To conclude, we show the optimal regression curves for the three smoothing methods together in one plot.
x.tilde <- seq(1.5, 5.5, length.out = 501)
K <- dnorm(outer(x, x.tilde, "-"), sd = best.h.NW)
m.NW <- colSums(K*y) / colSums(K)
dx <- outer(x, x.tilde, "-")
K <- dnorm(dx, sd = best.h.LL)
T1 <- colSums(y*K)
T2 <- colSums(x*dx*K)
T3 <- colSums(x*y*K)
T4 <- colSums(dx*K)
B1 <- colSums(K)
B2 <- colSums(x^2*K)
B3 <- colSums(x*K)
m.LL <- (T1*T2 - T3*T4) / (B1*B2 - B3^2)
m <- knn.reg(data.frame(x),
y = y,
test = data.frame(x=x.tilde),
k = best.k)
m.kNN <- m$pred
colours <- c("#2C9CDA", "#811631", "#E0CA1D")

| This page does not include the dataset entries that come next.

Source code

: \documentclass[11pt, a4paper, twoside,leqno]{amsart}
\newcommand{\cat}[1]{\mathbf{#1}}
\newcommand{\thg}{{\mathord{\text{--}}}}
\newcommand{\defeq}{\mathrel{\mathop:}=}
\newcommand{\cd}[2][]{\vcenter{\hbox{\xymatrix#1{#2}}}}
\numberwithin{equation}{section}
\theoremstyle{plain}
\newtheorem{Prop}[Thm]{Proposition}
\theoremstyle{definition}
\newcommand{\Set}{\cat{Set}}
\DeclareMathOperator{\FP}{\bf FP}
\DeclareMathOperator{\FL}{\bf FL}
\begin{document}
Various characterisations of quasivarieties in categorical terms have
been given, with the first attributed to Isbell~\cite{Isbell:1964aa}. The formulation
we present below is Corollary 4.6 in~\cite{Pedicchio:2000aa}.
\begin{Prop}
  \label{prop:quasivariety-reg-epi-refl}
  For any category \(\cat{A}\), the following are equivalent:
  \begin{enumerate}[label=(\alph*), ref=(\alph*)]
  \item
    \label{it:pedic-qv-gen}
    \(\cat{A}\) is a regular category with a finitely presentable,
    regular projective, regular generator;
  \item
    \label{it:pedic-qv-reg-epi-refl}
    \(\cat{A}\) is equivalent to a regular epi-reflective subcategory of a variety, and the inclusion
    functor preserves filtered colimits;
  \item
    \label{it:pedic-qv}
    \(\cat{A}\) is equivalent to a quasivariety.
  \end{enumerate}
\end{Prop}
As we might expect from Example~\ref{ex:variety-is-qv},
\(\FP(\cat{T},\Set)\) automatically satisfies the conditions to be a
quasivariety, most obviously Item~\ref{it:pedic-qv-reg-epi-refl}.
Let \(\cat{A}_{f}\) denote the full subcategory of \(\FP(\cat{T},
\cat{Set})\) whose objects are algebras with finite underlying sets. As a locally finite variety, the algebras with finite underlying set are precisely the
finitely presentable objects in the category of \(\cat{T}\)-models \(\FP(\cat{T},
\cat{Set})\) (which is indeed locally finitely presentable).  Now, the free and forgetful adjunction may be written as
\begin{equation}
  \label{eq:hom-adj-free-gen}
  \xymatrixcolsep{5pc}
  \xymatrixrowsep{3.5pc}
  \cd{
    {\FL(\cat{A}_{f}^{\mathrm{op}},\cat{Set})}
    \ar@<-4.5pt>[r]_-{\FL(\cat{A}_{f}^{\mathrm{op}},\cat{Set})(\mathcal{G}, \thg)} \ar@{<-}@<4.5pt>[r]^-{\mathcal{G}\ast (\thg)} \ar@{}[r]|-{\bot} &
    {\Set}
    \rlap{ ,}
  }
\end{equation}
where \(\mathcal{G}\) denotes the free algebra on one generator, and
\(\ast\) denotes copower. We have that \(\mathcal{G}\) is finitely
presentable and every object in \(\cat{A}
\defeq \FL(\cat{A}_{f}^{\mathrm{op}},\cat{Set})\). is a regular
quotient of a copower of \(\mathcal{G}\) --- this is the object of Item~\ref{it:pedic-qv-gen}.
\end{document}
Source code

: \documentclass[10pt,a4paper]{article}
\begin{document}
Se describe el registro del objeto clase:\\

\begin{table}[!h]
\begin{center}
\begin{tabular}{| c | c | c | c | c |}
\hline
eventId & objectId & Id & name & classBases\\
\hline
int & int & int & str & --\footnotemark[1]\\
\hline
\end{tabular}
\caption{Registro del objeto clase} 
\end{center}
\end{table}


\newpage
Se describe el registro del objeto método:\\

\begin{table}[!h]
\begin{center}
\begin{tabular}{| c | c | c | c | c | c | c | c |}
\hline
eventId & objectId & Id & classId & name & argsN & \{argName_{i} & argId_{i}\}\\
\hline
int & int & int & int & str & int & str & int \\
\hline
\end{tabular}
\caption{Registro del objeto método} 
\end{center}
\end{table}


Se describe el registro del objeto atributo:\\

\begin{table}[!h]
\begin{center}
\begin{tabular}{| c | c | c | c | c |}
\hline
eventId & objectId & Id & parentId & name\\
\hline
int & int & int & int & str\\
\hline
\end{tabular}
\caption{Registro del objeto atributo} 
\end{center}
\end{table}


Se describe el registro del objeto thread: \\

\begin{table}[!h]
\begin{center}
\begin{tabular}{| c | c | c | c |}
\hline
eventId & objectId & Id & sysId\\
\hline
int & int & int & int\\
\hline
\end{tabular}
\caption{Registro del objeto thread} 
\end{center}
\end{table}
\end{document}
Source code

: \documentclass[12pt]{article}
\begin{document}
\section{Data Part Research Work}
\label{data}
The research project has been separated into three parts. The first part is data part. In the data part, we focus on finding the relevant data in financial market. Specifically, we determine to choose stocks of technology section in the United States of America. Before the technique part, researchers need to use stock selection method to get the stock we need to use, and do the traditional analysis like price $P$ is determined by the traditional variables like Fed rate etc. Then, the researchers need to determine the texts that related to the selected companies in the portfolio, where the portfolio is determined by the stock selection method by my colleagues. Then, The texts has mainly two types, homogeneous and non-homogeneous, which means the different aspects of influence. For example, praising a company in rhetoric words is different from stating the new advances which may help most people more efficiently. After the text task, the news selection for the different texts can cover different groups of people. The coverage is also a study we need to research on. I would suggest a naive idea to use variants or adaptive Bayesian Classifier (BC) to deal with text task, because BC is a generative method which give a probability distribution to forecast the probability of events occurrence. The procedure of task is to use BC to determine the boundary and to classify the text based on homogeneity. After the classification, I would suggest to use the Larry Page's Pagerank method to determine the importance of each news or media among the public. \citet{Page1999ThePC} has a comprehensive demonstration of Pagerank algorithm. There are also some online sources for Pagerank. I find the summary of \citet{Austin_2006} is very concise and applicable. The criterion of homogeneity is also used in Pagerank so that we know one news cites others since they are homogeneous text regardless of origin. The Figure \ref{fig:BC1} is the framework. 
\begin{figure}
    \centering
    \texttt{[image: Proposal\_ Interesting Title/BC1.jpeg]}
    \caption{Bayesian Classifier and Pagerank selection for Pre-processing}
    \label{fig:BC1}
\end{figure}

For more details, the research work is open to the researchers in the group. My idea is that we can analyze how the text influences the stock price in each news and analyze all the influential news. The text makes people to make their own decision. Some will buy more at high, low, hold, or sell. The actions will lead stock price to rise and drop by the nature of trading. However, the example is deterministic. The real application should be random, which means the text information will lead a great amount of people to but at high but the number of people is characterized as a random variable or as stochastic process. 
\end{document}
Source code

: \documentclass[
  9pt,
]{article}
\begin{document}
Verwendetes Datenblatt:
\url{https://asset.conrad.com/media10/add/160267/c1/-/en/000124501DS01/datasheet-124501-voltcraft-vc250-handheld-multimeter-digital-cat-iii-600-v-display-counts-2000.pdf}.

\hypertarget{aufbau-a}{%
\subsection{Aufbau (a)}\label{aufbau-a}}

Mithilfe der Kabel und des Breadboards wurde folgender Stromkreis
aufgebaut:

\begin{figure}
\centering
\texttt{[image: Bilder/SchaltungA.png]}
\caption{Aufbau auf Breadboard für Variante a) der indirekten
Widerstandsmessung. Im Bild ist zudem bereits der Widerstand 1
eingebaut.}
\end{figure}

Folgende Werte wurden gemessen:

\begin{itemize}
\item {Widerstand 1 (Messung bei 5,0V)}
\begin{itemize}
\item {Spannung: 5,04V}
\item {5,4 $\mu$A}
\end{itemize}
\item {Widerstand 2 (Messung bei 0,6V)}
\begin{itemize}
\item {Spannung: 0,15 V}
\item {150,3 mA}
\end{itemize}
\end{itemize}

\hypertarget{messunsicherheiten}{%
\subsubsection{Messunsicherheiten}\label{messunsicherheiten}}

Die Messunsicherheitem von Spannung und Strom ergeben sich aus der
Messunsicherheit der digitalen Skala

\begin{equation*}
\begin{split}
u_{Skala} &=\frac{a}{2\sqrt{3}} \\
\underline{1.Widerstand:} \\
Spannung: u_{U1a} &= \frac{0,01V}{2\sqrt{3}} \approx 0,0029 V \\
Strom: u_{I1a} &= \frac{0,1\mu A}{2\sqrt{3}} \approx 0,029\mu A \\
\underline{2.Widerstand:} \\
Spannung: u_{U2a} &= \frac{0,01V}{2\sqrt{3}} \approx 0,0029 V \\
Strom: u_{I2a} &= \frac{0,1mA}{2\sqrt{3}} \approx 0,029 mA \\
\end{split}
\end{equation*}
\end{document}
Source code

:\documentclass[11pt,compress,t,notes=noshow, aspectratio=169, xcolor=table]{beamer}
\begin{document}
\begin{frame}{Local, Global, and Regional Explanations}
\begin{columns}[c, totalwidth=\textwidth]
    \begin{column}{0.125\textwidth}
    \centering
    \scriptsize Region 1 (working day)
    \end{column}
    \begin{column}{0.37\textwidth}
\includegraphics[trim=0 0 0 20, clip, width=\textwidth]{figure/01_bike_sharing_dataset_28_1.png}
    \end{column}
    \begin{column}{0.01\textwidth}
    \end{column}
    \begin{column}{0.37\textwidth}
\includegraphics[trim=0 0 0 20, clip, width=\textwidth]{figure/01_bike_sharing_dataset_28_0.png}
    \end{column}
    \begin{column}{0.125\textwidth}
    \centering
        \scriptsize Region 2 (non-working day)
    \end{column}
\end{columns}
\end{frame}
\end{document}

plot(x, y, xlim = range(x.tilde), cex = .5,
xlab = "eruption time [mins]",
ylab = "time to next eruption [mins]")
lines(x.tilde, m.NW, col = colours[1])
lines(x.tilde, m.LL, col = colours[2])
lines(x.tilde, m.kNN, col = colours[3])
legend("topleft", legend = c("NW", "LL", "kNN"), col = colours,
lwd = 2)
Summary
- Cross-validation for kernel density estimation uses integrated squared error or maximum likelihood criteria to select bandwidth \(h\).
- For kernel regression, leave-one-out cross-validation minimises \(\sum_i (y_i - \hat m_h^{(i)}(x_i))^2\) where \(\hat m_h^{(i)}\) excludes observation \(i\).
- Efficient implementation uses matrix operations with
outer()to compute all pairwise differences and kernel weights simultaneously. - The
faithfuldataset example shows that \(k\)-NN regression can outperform fixed-bandwidth methods when data density varies across the domain. - Optimal parameters differ between methods: local linear regression typically requires larger bandwidth than Nadaraya-Watson due to reduced boundary bias.